What you should do:
Each line that includes "final" must be copied from the records.

Information given:
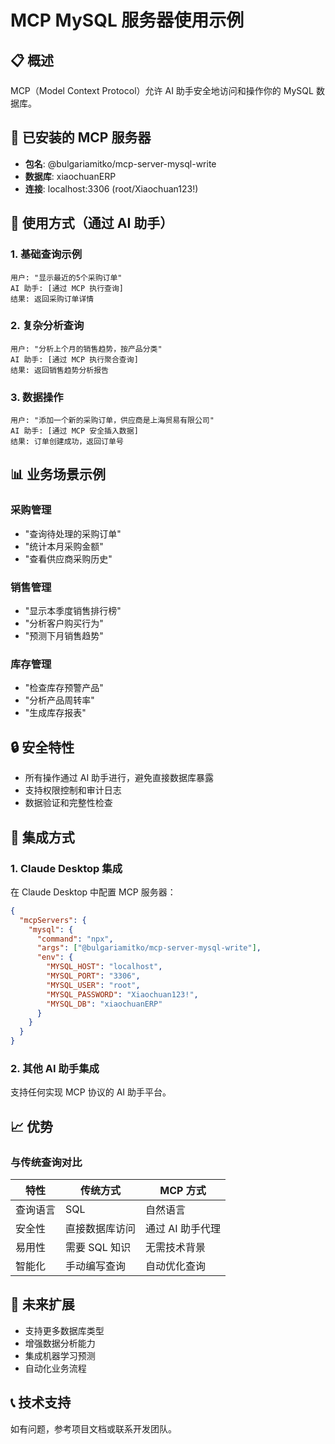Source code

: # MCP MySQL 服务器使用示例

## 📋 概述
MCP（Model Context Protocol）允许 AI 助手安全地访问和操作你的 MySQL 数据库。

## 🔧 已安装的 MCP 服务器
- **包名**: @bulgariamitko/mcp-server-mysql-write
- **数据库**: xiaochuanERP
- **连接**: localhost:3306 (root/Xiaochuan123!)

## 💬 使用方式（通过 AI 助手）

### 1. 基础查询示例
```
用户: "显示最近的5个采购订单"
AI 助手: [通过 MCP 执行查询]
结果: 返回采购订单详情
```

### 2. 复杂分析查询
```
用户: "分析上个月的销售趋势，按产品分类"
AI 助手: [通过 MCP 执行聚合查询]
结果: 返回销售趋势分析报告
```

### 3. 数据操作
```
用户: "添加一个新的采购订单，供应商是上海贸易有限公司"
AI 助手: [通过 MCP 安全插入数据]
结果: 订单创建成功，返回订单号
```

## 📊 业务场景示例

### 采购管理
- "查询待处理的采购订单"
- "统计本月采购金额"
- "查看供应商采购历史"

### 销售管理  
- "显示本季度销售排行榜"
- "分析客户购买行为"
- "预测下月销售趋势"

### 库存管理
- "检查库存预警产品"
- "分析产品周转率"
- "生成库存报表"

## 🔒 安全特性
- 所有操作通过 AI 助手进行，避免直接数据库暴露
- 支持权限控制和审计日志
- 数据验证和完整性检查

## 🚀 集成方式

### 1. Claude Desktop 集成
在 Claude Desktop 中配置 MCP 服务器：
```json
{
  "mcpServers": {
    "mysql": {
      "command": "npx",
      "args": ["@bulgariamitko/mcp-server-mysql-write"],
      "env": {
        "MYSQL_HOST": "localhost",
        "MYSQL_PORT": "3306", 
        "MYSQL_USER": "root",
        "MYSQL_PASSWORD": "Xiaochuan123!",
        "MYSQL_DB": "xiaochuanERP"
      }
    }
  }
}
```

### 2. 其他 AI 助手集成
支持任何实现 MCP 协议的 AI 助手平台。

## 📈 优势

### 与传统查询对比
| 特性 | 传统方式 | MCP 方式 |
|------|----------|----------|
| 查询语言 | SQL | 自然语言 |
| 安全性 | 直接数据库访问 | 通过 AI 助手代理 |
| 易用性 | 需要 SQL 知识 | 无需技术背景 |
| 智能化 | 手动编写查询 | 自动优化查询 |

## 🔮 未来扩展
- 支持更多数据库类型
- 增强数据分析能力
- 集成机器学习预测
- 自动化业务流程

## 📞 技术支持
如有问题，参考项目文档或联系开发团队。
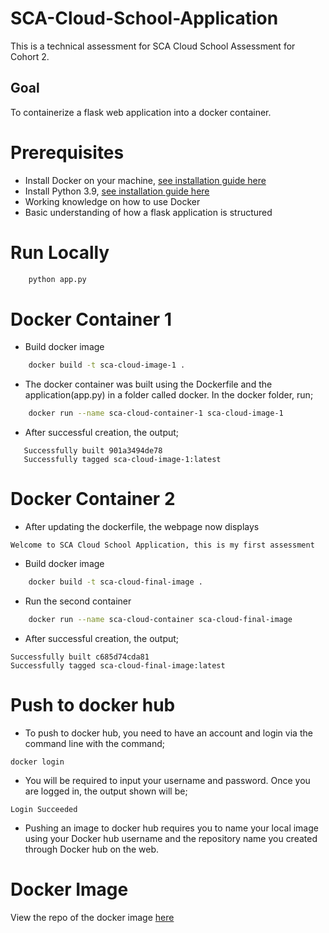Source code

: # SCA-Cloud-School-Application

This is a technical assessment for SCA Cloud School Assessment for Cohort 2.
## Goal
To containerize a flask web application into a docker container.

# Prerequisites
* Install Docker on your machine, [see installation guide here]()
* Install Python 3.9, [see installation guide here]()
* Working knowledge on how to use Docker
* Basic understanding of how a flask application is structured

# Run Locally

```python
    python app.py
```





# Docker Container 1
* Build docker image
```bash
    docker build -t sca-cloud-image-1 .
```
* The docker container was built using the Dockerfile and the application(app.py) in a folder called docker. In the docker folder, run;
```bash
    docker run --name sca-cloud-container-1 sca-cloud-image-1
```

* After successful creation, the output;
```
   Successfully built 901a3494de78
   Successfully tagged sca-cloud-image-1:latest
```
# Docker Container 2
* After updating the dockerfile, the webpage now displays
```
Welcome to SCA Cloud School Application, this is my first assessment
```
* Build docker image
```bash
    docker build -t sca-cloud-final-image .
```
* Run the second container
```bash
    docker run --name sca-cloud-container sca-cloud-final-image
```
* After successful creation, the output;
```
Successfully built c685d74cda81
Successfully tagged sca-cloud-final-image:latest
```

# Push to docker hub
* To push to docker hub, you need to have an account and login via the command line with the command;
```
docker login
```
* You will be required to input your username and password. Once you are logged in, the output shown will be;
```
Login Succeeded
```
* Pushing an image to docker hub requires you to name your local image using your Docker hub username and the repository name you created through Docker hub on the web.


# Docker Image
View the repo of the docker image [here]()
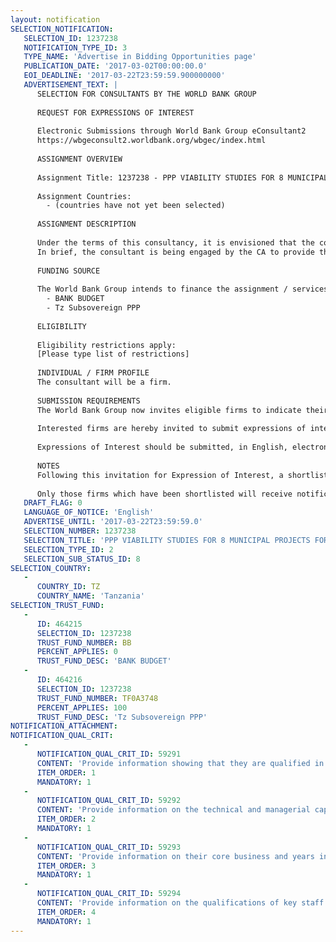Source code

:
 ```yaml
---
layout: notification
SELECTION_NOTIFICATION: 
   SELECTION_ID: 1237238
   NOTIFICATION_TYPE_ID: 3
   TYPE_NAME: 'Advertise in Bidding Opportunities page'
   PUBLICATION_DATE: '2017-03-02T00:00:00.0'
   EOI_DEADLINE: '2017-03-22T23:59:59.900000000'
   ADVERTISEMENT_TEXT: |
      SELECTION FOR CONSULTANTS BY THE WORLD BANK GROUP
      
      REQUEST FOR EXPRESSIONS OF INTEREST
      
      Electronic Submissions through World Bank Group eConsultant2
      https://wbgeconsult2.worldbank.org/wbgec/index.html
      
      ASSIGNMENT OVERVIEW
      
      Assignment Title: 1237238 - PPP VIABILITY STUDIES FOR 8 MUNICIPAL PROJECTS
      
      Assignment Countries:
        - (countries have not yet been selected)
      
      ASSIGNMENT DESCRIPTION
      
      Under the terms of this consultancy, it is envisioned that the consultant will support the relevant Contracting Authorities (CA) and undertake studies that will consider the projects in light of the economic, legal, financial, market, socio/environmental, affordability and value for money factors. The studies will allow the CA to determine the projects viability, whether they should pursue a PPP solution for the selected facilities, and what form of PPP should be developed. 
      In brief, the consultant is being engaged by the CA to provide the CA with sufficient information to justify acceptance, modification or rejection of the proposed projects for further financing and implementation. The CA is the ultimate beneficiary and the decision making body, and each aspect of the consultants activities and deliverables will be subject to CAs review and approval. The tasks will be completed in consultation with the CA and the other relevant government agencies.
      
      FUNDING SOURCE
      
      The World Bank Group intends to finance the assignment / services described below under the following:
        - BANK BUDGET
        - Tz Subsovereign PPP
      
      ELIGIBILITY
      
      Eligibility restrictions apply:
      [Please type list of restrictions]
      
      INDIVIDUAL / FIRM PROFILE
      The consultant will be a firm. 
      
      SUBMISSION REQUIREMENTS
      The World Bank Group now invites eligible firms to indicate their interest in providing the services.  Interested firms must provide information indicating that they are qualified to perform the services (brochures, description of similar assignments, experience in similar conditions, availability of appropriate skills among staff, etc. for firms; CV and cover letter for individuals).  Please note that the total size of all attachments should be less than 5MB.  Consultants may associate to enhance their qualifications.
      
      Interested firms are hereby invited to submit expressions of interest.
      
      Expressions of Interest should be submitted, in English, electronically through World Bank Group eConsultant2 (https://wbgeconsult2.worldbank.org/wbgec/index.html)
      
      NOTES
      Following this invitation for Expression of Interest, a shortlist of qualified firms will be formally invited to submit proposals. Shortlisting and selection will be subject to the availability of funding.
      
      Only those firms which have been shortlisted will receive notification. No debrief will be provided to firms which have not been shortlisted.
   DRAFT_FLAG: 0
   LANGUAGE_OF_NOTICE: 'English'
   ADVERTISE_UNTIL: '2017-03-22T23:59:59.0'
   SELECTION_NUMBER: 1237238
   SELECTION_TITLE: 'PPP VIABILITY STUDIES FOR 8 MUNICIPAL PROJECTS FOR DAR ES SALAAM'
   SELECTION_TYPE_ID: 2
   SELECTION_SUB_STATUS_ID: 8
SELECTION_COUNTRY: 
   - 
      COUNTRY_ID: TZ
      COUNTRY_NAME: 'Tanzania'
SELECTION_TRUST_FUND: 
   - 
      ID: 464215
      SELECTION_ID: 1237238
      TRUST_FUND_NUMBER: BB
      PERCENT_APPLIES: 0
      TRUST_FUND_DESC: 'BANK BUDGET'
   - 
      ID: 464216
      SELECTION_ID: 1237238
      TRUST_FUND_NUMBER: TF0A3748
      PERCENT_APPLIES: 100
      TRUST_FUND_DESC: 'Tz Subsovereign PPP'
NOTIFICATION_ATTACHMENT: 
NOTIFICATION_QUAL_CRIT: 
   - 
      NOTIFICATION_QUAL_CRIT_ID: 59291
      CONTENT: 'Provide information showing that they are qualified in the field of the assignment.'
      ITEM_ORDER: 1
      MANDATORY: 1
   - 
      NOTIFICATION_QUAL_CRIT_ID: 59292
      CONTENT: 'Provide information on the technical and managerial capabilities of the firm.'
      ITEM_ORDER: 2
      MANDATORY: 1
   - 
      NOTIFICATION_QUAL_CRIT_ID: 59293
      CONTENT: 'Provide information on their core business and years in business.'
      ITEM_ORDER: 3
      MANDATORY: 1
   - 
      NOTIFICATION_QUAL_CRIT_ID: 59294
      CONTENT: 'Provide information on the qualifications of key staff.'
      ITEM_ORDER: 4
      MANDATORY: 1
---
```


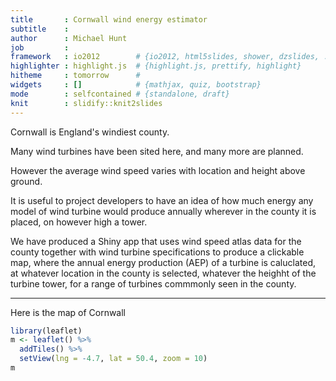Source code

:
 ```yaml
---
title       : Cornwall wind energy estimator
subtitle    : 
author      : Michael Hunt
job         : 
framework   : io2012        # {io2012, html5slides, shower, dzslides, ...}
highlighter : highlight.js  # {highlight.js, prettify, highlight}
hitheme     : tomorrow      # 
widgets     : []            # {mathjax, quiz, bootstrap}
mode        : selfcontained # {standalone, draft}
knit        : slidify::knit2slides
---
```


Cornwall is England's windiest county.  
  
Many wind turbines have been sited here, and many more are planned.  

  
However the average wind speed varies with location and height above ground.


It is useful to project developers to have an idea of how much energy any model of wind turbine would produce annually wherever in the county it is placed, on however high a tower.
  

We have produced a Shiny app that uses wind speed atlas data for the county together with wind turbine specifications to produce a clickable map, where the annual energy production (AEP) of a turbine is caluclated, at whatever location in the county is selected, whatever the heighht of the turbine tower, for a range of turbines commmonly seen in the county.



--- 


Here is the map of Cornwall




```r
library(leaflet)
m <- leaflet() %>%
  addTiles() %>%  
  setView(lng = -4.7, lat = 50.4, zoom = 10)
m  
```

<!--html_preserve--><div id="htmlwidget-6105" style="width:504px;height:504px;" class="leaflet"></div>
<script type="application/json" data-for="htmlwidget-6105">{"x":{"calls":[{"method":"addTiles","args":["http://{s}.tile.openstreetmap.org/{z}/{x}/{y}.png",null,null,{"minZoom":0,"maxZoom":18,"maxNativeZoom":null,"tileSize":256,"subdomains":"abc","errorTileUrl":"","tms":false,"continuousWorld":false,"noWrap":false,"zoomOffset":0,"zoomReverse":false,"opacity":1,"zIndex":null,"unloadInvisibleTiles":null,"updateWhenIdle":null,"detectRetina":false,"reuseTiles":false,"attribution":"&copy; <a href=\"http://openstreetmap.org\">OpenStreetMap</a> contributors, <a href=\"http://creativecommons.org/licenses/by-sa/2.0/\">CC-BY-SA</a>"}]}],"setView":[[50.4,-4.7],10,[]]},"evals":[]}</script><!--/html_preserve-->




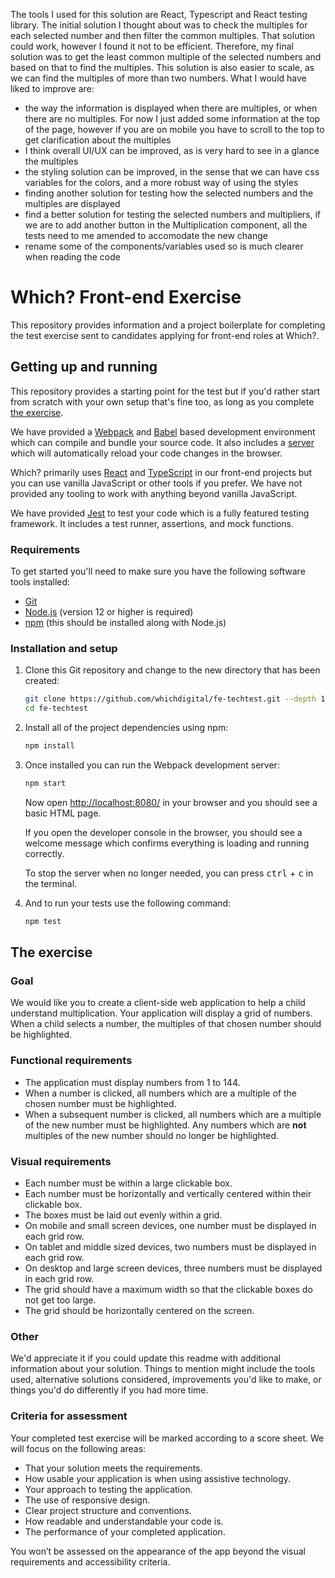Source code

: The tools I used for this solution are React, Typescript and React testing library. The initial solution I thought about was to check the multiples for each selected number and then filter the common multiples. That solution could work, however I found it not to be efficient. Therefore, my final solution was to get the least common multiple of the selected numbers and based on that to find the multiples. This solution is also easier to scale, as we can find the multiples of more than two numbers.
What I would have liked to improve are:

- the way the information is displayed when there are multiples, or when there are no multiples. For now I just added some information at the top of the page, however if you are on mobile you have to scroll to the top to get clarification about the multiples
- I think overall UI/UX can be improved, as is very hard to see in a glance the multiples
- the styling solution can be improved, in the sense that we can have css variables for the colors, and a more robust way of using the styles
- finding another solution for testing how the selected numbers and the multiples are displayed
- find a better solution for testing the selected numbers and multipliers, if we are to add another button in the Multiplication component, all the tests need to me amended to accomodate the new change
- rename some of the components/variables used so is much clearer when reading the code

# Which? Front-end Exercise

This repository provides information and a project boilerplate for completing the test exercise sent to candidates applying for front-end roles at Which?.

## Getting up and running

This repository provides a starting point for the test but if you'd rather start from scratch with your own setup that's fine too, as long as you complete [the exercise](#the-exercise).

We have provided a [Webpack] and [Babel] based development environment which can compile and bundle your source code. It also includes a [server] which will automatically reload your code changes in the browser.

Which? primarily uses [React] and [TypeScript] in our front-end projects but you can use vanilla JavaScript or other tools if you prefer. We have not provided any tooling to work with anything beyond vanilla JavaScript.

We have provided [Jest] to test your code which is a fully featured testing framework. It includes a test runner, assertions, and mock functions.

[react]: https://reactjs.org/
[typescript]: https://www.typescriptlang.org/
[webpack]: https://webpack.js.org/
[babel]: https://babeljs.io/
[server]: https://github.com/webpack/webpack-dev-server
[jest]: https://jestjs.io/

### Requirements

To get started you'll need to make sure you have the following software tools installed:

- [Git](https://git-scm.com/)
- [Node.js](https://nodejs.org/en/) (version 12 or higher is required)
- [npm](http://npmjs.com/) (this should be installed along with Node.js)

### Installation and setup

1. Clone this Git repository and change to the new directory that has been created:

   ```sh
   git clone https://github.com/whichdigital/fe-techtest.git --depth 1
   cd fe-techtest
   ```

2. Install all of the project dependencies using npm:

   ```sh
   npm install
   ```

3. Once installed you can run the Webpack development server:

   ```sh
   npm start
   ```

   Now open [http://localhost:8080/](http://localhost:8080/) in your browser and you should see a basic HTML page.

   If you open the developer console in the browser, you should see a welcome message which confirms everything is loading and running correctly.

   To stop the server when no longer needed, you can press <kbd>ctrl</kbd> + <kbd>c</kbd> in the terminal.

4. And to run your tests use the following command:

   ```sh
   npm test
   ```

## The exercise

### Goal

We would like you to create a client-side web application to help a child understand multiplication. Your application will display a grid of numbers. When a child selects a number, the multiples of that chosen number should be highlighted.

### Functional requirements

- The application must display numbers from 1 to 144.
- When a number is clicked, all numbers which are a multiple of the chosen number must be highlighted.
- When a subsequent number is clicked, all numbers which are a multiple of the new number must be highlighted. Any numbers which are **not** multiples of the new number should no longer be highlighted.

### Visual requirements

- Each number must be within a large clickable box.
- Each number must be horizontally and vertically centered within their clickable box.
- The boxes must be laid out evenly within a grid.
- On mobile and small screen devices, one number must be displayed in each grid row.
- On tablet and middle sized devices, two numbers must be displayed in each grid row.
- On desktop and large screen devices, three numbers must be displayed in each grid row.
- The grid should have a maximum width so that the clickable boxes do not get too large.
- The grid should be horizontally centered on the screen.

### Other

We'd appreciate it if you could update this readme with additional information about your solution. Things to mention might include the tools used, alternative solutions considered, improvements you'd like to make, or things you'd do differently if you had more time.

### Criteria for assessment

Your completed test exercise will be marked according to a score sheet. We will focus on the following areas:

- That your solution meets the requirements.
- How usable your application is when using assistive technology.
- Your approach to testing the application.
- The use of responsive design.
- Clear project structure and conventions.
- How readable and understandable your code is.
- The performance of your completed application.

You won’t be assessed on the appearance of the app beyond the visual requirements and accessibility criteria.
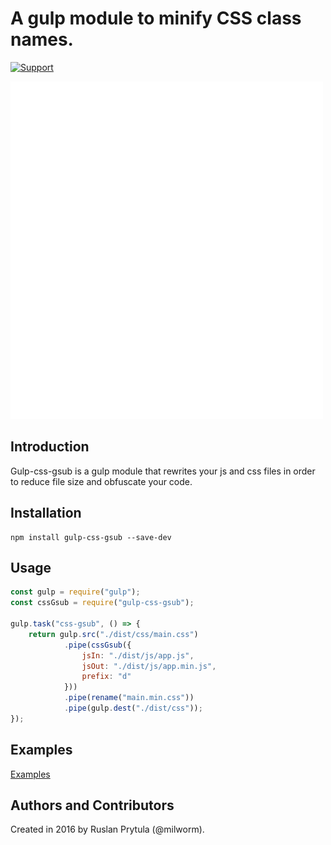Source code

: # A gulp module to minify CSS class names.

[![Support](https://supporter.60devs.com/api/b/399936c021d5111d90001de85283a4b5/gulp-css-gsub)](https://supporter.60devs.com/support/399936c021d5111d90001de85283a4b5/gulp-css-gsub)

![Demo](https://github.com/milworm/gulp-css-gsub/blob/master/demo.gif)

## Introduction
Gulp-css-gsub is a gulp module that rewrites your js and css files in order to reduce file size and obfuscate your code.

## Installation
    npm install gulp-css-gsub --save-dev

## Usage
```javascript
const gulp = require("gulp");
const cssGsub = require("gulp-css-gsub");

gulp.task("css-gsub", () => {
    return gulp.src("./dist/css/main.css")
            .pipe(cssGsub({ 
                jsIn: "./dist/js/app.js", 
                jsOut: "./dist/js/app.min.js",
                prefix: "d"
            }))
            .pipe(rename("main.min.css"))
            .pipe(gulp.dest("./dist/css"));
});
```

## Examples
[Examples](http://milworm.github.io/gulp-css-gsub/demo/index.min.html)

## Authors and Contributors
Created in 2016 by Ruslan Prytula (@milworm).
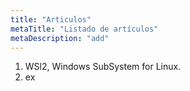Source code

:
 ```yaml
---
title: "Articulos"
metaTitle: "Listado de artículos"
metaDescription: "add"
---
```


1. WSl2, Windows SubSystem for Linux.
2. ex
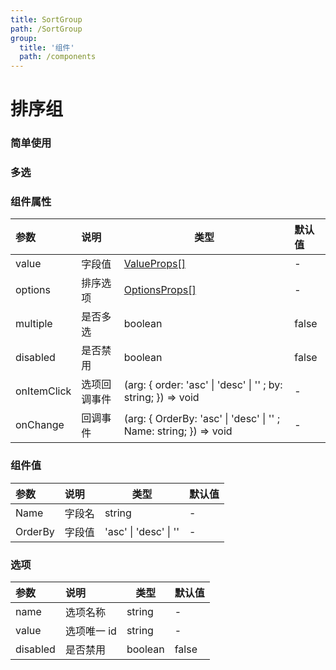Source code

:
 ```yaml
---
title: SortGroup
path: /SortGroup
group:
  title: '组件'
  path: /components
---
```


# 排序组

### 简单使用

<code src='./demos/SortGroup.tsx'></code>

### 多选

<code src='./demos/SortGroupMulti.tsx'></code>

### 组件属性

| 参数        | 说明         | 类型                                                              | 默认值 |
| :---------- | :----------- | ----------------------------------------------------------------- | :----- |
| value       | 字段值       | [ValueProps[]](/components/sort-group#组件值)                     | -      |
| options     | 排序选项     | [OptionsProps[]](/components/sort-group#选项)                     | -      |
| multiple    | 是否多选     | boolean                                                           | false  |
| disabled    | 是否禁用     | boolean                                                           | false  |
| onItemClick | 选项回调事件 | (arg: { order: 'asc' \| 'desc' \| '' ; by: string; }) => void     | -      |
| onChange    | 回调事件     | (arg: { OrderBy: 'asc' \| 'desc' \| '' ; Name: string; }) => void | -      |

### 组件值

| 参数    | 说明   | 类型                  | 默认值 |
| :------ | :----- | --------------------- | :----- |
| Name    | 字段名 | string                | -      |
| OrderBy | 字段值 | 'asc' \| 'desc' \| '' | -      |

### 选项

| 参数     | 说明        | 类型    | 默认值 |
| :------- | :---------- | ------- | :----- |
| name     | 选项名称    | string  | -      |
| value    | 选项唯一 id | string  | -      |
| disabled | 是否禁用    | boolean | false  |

Output for this exercise:
    docker build -t sca-cloud-final-image .
    docker run --name sca-cloud-container sca-cloud-final-image
Successfully tagged sca-cloud-final-image:latest
: The tools I used for this solution are React, Typescript and React testing library. The initial solution I thought about was to check the multiples for each selected number and then filter the common multiples. That solution could work, however I found it not to be efficient. Therefore, my final solution was to get the least common multiple of the selected numbers and based on that to find the multiples. This solution is also easier to scale, as we can find the multiples of more than two numbers.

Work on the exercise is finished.